An example of an excellent proposal that was accepted a few years ago.

Project size

The size of this project can be either medium or large. Please state in your proposal the number of total project hours you intend to dedicate to it (175 or 300).

Impact

This project will potentially generate millions of new statements. This new information could be released by DBpedia to the public as part of a new dataset. The creation of a neural extraction framework could introduce the use of robust parsers for a more accurate extraction of Wikipedia content.

Warm-up tasks

Get familiar with SPARQL on the DBpedia endpoint.
Run a local DBpedia Virtuoso endpoint.
Understand the science behind relation extraction.
Use the FRED interface to parse a sentence from Wikipedia and analyse the generated graph.

Mentors

@tsoru, @diegomoussallem, TBD

ananyaiitbhilai · March 29, 2022, 5:27am

Hello @tsoru @diegomoussallem I am Ananya, a CSE sophomore at IIT Bhilai, India. I recently took DS250 course(Data analysis and visualisation), and learnt about various ML models, NLP, knowledge graphs, GNN, time series, etc. I found knowledge graphs and NLP very interesting and exciting, and I want to explore these areas more. Hence I would love to contribute to the idea, Towards a Neural Extraction Framework - GSoC2022.

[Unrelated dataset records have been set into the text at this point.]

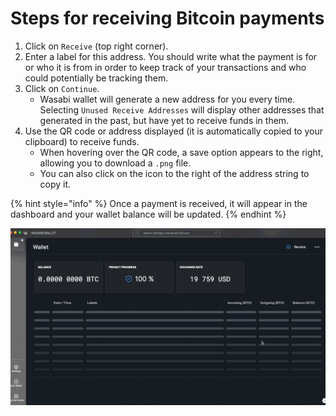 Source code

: # Steps for receiving Bitcoin payments

1. Click on `Receive` (top right corner).
2. Enter a label for this address. You should write what the payment is for or who it is from in order to keep track of your transactions and who could potentially be tracking them.
3. Click on `Continue`.
   * Wasabi wallet will generate a new address for you every time. Selecting `Unused Receive Addresses` will display other addresses that generated in the past, but have yet to receive funds in them.
4. Use the QR code or address displayed (it is automatically copied to your clipboard) to receive funds.
   * When hovering over the QR code, a save option appears to the right, allowing you to download a `.png` file.
   * You can also click on the icon to the right of the address string to copy it.

{% hint style="info" %}
Once a payment is received, it will appear in the dashboard and your wallet balance will be updated.
{% endhint %}

![](<../.gitbook/assets/Receive gif.gif>)
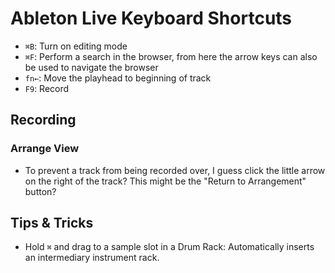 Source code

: # Ableton Live Keyboard Shortcuts

* `⌘B`: Turn on editing mode
* `⌘F`: Perform a search in the browser, from here the arrow keys can also be used to navigate the browser
* `fn←`: Move the playhead to beginning of track
* `F9`: Record

## Recording

### Arrange View

* To prevent a track from being recorded over, I guess click the little arrow on the right of the track? This might be the "Return to Arrangement" button?

## Tips & Tricks

* Hold `⌘` and drag to a sample slot in a Drum Rack: Automatically inserts an intermediary instrument rack.
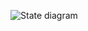 ![State diagram](https://user-images.githubusercontent.com/73137432/235450279-5c7dec20-f698-41a9-9eed-a7edca91c71d.png)

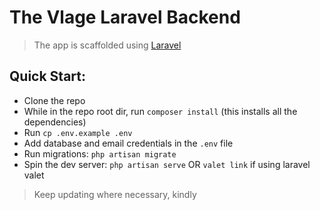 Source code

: # The Vlage Laravel Backend
> The app is scaffolded using [Laravel](https://laravel.com/)

## Quick Start:
- Clone the repo
- While in the repo root dir, run `composer install` (this installs all the dependencies)
- Run `cp .env.example .env`
- Add database and email credentials in the `.env` file
- Run migrations: `php artisan migrate`
- Spin the dev server: `php artisan serve` OR `valet link` if using laravel valet

> Keep updating where necessary, kindly
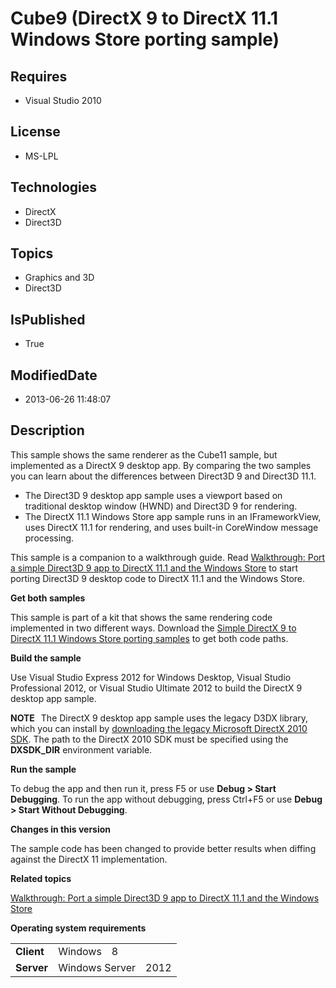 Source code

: # Cube9 (DirectX 9 to DirectX 11.1 Windows Store porting sample)
## Requires
* Visual Studio 2010
## License
* MS-LPL
## Technologies
* DirectX
* Direct3D
## Topics
* Graphics and 3D
* Direct3D
## IsPublished
* True
## ModifiedDate
* 2013-06-26 11:48:07
## Description

<p>This sample shows the same renderer as the Cube11 sample, but implemented as a DirectX 9 desktop app. By comparing the two samples you can learn about the differences between Direct3D 9 and Direct3D 11.1.</p>
<ul>
<li>The Direct3D 9 desktop app sample uses a viewport based on traditional desktop window (HWND) and Direct3D 9 for rendering.
</li><li>The DirectX 11.1 Windows Store app sample runs in an IFrameworkView, uses DirectX 11.1 for rendering, and uses built-in CoreWindow message processing.
</li></ul>
<p>This sample is a companion to a walkthrough guide. Read <a href="http://go.microsoft.com/fwlink/?LinkID=288781">
Walkthrough: Port a simple Direct3D 9 app to DirectX 11.1 and the Windows Store</a> to start porting Direct3D 9 desktop code to DirectX 11.1 and the Windows Store.</p>
<p><strong>Get both samples</strong></p>
<p>This sample is part of a kit that shows the same rendering code implemented in two different ways. Download the
<a href="http://go.microsoft.com/fwlink/?LinkID=288801">Simple DirectX 9 to DirectX 11.1 Windows Store porting samples</a>&nbsp;to get both code paths.</p>
<p><strong>Build the sample</strong></p>
<p>Use Visual Studio Express 2012 for Windows Desktop, Visual Studio Professional 2012, or Visual Studio Ultimate 2012 to build the DirectX 9 desktop app sample.</p>
<p><strong>NOTE&nbsp;&nbsp;&nbsp;</strong>The DirectX 9 desktop app sample uses the legacy D3DX library, which you can install by
<a href="http://go.microsoft.com/fwlink/?LinkId=271274">downloading the legacy Microsoft DirectX 2010 SDK</a>. The path to the DirectX 2010 SDK must be specified using the
<strong>DXSDK_DIR</strong> environment variable.</p>
<p><strong>Run the sample</strong></p>
<p>To debug the app and then run it, press F5 or use <strong>Debug &gt; Start Debugging</strong>. To run the app without debugging, press Ctrl&#43;F5 or use
<strong>Debug &gt; Start Without Debugging</strong>.</p>
<p><strong>Changes in this version</strong></p>
<p>The sample code has been changed to provide better results when diffing against the DirectX 11 implementation.<strong><br>
</strong></p>
<p><strong>Related topics</strong></p>
<p><a href="http://go.microsoft.com/fwlink/?LinkID=288781">Walkthrough: Port a simple Direct3D 9 app to DirectX 11.1 and the Windows Store
</a></p>
<p><strong>Operating system requirements </strong></p>
<table>
<tbody>
<tr>
<td><strong>Client</strong></td>
<td>Windows　8</td>
</tr>
<tr>
<td><strong>Server</strong></td>
<td>Windows Server　2012</td>
</tr>
</tbody>
</table>
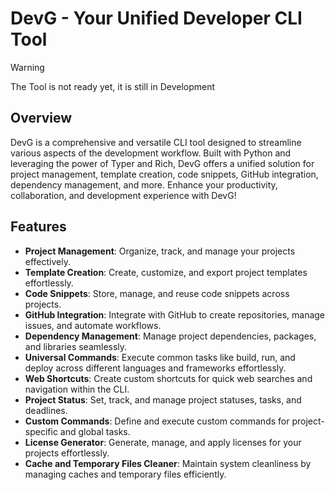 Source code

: # DevG - Your Unified Developer CLI Tool

> [!WARNING]  
> The Tool is not ready yet, it is still in Development

## Overview

DevG is a comprehensive and versatile CLI tool designed to streamline various aspects of the development workflow. Built with Python and leveraging the power of Typer and Rich, DevG offers a unified solution for project management, template creation, code snippets, GitHub integration, dependency management, and more. Enhance your productivity, collaboration, and development experience with DevG!

## Features

- **Project Management**: Organize, track, and manage your projects effectively.
- **Template Creation**: Create, customize, and export project templates effortlessly.
- **Code Snippets**: Store, manage, and reuse code snippets across projects.
- **GitHub Integration**: Integrate with GitHub to create repositories, manage issues, and automate workflows.
- **Dependency Management**: Manage project dependencies, packages, and libraries seamlessly.
- **Universal Commands**: Execute common tasks like build, run, and deploy across different languages and frameworks effortlessly.
- **Web Shortcuts**: Create custom shortcuts for quick web searches and navigation within the CLI.
- **Project Status**: Set, track, and manage project statuses, tasks, and deadlines.
- **Custom Commands**: Define and execute custom commands for project-specific and global tasks.
- **License Generator**: Generate, manage, and apply licenses for your projects effortlessly.
- **Cache and Temporary Files Cleaner**: Maintain system cleanliness by managing caches and temporary files efficiently.



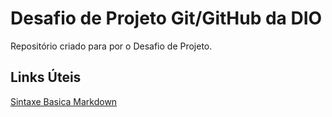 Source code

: # Desafio de Projeto Git/GitHub da DIO
Repositório criado para por o Desafio de Projeto.

## Links Úteis
[Sintaxe Basica Markdown](https://www.markdownguide.org/basic-syntax/)

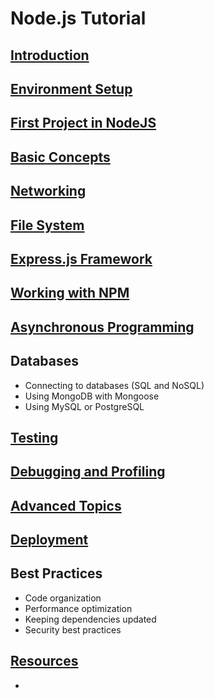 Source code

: # Node.js Tutorial

## [Introduction](./Introduction.md)


## [Environment Setup](./installing-node.md)

## [First Project in NodeJS](./first-nodejs.md)

## [Basic Concepts](./node-architecture-event-loop.md)



## [Networking](.\nodejs-networking.md)


## [File System](./file-handling.md)

## [Express.js Framework](./nodejs-express.md)

## [Working with NPM](./nods-working-npm.md)

## [Asynchronous Programming](./nodejs-async.md)


## Databases
- Connecting to databases (SQL and NoSQL)
- Using MongoDB with Mongoose
- Using MySQL or PostgreSQL

## [Testing](./nodejs-testing.md)

## [Debugging and Profiling](./nodejs-debugging.md)


## [Advanced Topics](./nodejs-advanced.md)


## [Deployment](./nodejs-deployment.md)


## Best Practices
- Code organization
- Performance optimization
- Keeping dependencies updated
- Security best practices

## [Resources](./nodejs-resources.md)
-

I did basic analysis of Wikipedia graph- https://github.com/Ananyaiitbhilai/Wikipedia-Graph-Analysis/tree/master.

In this, I analyzed Wikipedia Graph for Mathematics article related to JEE advance. I generated a sub-graph(s) of Wikipedia articles that are relevant to their study. Currently I am trying to give them an order in which these should be read (traversal algorithm). These traversals can be organized by subjects etc.

Me and my friends scraped and Labeled articles according to complexity for someone who has just passed 10th class. Dataset have labels like: {Beginner(1), Intermediate(2), Advanced(3), Irrelevant(0)}

What tasks I did:-

Build the Wikipedia Graph along with attributes (including keywords, tags, NLP features)
Create additional features based on Graph using concepts like centrality metrics, clustering coefficient.
Development of Node classification Models
Currently doing - Graph Traversal and Article Ordering Algorithm

You can look into my GitHub Repo for more info.

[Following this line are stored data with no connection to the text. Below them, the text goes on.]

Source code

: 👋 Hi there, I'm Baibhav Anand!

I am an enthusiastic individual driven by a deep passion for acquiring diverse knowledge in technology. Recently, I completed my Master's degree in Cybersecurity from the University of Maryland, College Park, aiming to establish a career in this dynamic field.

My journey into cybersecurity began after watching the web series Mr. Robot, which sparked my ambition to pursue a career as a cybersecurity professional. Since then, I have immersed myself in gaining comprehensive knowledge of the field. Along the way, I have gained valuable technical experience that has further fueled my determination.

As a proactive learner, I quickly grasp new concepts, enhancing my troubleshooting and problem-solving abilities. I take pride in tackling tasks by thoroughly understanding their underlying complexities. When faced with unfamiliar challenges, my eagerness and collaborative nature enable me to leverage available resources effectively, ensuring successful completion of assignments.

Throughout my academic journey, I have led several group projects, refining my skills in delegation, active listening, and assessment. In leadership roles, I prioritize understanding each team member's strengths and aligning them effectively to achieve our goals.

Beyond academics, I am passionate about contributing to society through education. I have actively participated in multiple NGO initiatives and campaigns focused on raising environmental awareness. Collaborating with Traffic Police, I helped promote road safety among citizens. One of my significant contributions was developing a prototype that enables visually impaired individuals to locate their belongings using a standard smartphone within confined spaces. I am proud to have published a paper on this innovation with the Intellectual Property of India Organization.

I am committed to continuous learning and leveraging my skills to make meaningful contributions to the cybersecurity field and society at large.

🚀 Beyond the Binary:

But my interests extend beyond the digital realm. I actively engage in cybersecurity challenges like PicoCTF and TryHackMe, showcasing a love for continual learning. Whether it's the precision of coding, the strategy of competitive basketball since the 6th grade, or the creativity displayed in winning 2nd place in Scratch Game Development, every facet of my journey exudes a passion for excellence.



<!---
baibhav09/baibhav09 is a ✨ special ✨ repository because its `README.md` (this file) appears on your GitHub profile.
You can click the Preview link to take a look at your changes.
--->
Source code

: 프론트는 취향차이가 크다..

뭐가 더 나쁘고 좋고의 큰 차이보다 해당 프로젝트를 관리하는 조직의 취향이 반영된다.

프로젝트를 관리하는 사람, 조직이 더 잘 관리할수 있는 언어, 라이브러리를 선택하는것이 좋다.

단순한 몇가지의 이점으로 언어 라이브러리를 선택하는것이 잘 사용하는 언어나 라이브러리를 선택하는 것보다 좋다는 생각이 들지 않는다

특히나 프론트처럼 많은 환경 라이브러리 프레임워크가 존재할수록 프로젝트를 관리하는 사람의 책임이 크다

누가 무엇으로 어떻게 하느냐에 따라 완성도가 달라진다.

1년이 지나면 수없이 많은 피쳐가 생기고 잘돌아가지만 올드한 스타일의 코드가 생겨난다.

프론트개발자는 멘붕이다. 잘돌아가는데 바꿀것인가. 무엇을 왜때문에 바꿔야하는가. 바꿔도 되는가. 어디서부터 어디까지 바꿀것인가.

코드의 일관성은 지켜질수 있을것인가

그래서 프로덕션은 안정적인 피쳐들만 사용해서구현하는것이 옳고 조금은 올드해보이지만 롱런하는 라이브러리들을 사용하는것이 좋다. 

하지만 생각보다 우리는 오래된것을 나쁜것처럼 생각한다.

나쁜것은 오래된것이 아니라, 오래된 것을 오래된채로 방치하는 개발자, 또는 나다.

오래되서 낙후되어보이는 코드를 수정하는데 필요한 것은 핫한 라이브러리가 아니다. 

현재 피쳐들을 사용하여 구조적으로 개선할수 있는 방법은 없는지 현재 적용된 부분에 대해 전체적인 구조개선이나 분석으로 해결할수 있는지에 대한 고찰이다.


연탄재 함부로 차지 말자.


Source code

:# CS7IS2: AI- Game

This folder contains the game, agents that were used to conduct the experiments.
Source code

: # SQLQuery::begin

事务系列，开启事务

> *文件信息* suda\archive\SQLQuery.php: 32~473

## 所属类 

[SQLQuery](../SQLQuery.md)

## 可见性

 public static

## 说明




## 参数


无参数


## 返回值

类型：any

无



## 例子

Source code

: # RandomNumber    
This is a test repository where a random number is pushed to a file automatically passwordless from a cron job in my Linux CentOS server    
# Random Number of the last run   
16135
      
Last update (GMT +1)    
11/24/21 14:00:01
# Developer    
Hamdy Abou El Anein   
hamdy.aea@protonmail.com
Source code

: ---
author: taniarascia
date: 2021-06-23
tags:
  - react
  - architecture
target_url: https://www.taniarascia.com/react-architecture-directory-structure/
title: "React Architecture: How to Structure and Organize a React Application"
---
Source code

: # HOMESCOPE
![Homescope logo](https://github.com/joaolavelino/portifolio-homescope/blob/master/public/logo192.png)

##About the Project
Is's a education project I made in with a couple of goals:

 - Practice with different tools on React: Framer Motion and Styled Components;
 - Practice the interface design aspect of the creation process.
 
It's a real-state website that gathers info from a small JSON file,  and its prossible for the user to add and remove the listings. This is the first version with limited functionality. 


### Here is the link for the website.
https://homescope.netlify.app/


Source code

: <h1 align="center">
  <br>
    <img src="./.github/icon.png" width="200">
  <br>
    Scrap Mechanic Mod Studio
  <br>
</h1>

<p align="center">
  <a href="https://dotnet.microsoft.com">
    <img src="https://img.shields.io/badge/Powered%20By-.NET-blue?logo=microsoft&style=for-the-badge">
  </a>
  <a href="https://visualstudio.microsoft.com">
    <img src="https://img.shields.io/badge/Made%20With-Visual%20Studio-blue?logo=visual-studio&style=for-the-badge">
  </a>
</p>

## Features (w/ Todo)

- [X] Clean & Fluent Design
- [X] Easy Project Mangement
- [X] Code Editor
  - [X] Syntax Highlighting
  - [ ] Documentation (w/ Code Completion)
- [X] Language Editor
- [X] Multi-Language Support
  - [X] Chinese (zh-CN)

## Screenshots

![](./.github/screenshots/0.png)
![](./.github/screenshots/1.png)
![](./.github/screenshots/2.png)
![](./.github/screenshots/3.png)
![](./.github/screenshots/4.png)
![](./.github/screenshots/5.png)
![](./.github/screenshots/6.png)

jenifer · April 2, 2022, 8:36pm

I am Jenifer, a final years master’s student in data science at the Polytechnic University of Madrid. I have been doing a course about open data and knowledge graphs, that is where I found out about DBpedia. I am interested in the field and I would like to delve deeper into it in the future. I am working at the Ontology Engineering Group for the final project. My master thesis is close to being done, the topic is research software classification, where I use NLP techniques to develop a flexible methodology for classifying research software. You can check out the repo at this link: https://github.com/kuefmz/software_classification

I am familiar with SPARQL, RDF and relation extraction. I have gone through the warm-up exercises, I tried out FRED and it is pretty cool. I would like to explore the possibilities of the project as much as possible so I would like to apply for a long project. What do you think, could I be a good fit for the project?

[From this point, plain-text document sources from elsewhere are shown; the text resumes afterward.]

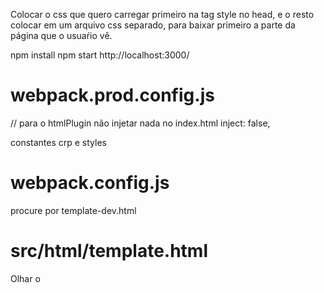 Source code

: Colocar o css que quero carregar primeiro na tag style no head, e
o resto colocar em um arquivo css separado, para baixar primeiro a parte da página que o usuaŕio vê.




npm install
npm start
http://localhost:3000/



# webpack.prod.config.js
// para o htmlPlugin não injetar nada no index.html
inject: false,

constantes crp e styles

# webpack.config.js
procure por template-dev.html

# src/html/template.html
Olhar o <style> do head, o <style> e o <script> do fim do arquivo

# src/html/template-dev.html



# Teste
apague os arquivos da pasta dist
npm run build
cd dist
python -m SimpleHTTPServer 3000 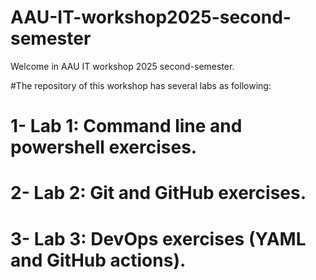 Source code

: # AAU-IT-workshop2025-second-semester
Welcome in AAU IT workshop 2025 second-semester.

#The repository of this workshop has several labs as following:
 # 1-  Lab 1: Command line and powershell exercises.
 # 2-  Lab 2: Git and GitHub exercises.
 # 3-  Lab 3: DevOps exercises (YAML and GitHub actions).
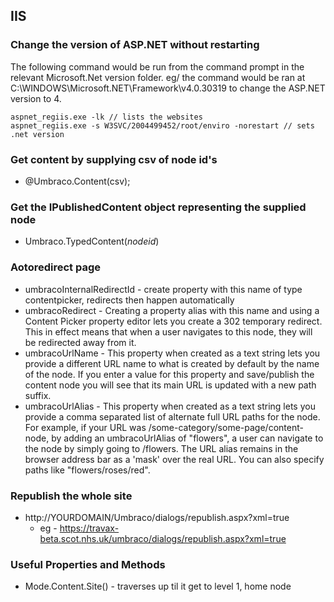 ## IIS
	
### Change the version of ASP.NET without restarting

The following command would be run from the command prompt in the relevant Microsoft.Net version folder. eg/ the command would be ran at C:\WINDOWS\Microsoft.NET\Framework\v4.0.30319 to change the ASP.NET version to 4.

	aspnet_regiis.exe -lk // lists the websites
	aspnet_regiis.exe -s W3SVC/2004499452/root/enviro -norestart // sets .net version
	
### Get content by supplying csv of node id's
* @Umbraco.Content(csv);

### Get the IPublishedContent object representing the supplied node
* Umbraco.TypedContent(*nodeid*)

### Aotoredirect page
* umbracoInternalRedirectId - create property with this name of type contentpicker, redirects then happen automatically
* umbracoRedirect - Creating a property alias with this name and using a Content Picker property editor lets you create a 302 temporary redirect. This in effect means that when a user navigates to this node, they will be redirected away from it.
* umbracoUrlName - This property when created as a text string lets you provide a different URL name to what is created by default by the name of the node. If you enter a value for this property and save/publish the content node you will see that its main URL is updated with a new path suffix.
* umbracoUrlAlias - This property when created as a text string lets you provide a comma separated list of alternate full URL paths for the node. For example, if your URL was /some-category/some-page/content-node, by adding an umbracoUrlAlias of "flowers", a user can navigate to the node by simply going to /flowers. The URL alias remains in the browser address bar as a 'mask' over the real URL. You can also specify paths like "flowers/roses/red".

### Republish the whole site
* http://YOURDOMAIN/Umbraco/dialogs/republish.aspx?xml=true
	* eg - https://travax-beta.scot.nhs.uk/umbraco/dialogs/republish.aspx?xml=true
	
### Useful Properties and Methods
* Mode.Content.Site() - traverses up til it get to level 1, home node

tsoru · April 3, 2022, 1:29pm

Everyone who is interested in submitting a proposal for this project please follow the steps below:

Prepare a Google Docs draft on the lines of this example of an excellent proposal that was accepted a few years ago.
Share the draft proposal with my account (mommi84 at gmail dot com).
Address the comments that the other mentors and I will leave.
Submit the proposal to the official GSoC platform.

tsoru · April 12, 2022, 11:34am

Important message to @ananyaiitbhilai @jenifer and anyone interested in the project.

We are 7 DAYS away from the contributor application deadline, and we have so far received 0 (ZERO) applications for this project, hence there is still plenty of chance to get accepted in this year’s programme.

Please follow the steps below as soon as possible if you wish to get mentors’ feedback before your submission.